T.E. Warkentin, J.I. Sheppard: What is the appropriate cut-off for a positive EIA? The authors reviewed the EIA OD distributions of heparin-treated patients, both with and without clinically-significant HIT antibodies (as per SRA >50%), to determine what OD cutoff(s) were appropriate for diagnosis of HIT. Considerable overlap in OD values between the two groups was shown. The authors proposed a reporting system in which the physician is given data on the usual distributions/ranges of OD values for patients testing positive and negative in the SRA, e.g., 90% and 95% of patients with HIT have OD values >1.5 and >0.95, respectively; whereas, for heparin-treated patients, 90% and 95% of patients without HIT have OD values <0.70 and <1.10, respectively (these values are shown for illustration purposes, and do not necessarily reflect the experience of a particular lab).
R.H. Aster, B.R. Curtis: Diagnostic utility of high concentrations of heparin in "confirming" a positive EIA—pro . From >5000 patient samples tested, 5.3% showed a positive EIA that was not inhibited by high heparin. The authors compared the 4'Ts score among 21 patients whose sera tested positive in the EIA and was inhibited by high heparin, versus 31 patients with a positive EIA that was not inhibited. The distributions of probability for HIT (as indicated by "low/intermediate/high" 4T's score) were: heparin-inhibited (2/4/15) vs non-heparin-inhibited (22/6/2). These data suggest that a sample that is not inhibited by high heparin is unlikely to be HIT, and thus useful diagnostic information is provided by this maneuver.
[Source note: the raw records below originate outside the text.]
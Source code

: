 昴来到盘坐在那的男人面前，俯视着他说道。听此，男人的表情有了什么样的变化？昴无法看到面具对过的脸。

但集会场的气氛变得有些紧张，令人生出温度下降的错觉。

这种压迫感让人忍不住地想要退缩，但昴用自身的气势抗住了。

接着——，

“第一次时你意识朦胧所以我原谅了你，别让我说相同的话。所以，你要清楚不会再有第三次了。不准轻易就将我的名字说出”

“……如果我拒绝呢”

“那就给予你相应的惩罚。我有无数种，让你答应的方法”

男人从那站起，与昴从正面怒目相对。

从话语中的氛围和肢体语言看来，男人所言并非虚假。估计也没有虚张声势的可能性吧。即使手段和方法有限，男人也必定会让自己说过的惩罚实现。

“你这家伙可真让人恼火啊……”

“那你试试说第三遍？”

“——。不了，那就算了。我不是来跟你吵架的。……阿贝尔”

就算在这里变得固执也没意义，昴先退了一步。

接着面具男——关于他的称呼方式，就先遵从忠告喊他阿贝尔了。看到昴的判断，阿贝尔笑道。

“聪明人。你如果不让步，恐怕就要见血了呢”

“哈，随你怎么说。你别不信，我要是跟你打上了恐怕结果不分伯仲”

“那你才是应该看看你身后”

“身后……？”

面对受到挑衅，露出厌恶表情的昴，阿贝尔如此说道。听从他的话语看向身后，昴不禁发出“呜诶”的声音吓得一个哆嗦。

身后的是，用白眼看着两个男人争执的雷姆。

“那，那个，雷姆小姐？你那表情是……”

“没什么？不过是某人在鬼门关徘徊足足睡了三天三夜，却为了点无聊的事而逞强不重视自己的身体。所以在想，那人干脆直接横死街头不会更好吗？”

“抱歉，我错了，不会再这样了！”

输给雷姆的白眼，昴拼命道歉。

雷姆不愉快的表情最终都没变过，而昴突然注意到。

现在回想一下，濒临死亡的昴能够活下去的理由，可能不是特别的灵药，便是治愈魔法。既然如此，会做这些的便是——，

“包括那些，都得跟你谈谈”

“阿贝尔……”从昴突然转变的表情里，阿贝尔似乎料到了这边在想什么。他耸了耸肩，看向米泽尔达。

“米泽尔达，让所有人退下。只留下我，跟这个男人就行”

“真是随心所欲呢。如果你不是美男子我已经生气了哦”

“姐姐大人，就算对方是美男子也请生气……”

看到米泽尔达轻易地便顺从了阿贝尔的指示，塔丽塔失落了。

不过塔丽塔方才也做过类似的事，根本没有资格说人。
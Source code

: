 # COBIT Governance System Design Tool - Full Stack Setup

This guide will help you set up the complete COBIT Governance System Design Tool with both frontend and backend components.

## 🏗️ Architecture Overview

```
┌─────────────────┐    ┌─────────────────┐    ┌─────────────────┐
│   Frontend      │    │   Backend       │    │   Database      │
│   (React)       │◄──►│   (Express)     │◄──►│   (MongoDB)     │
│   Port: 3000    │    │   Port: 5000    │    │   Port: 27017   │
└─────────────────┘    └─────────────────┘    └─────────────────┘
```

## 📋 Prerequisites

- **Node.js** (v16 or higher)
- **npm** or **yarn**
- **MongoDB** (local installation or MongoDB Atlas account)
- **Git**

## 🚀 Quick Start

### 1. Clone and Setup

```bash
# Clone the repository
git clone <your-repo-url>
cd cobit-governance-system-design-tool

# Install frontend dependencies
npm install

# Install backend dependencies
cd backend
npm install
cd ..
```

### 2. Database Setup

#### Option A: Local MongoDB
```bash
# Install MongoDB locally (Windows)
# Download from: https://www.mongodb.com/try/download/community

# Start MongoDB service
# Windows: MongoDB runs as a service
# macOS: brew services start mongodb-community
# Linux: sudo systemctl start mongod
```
J. Francis: Diagnostic utility of high concentrations of heparin in "confirming" a positive EIA—con . The presenter observed that 12/75 samples were not inhibited by high heparin concentrations, of which 7 and 5 were low and intermediate probability for HIT, respectively. However, 2/12 were positive in the SRA. The presenter also stated that the term "confirmatory" testing was misleading, as it might suggest "confirmation" of the diagnosis of HIT rather than for the detection of anti-PF4/polyanion antibodies. The presenter also observed that performing the high heparin assay will either double the test costs (by requiring high heparin with each sample tested) or increase the turnaround time (by requiring a second assay with high heparin in case the initial test is not performed with high heparin). The lack of published data in support of performing the high heparin step was also commented upon.
J. Amiral: Evaluation of a new EIA for detecting heparin-dependent antibodies . A new assay for pathologic heparin-dependent antibodies (Zymutest) was described that utilizes a heparin-coated surface to which patient serum/plasma as well as platelet-leukocyte lysate is added. The expectation is that non-PF4-dependent (e.g., anti-IL-8/heparin antibodies) antibodies as well as anti-PF4/heparin antibodies would be detected. The assay allows for separate detection of IgG, IgA, and IgM antibodies. A high correlation with antibody detection by standard EIA was reported (r 2=0.890).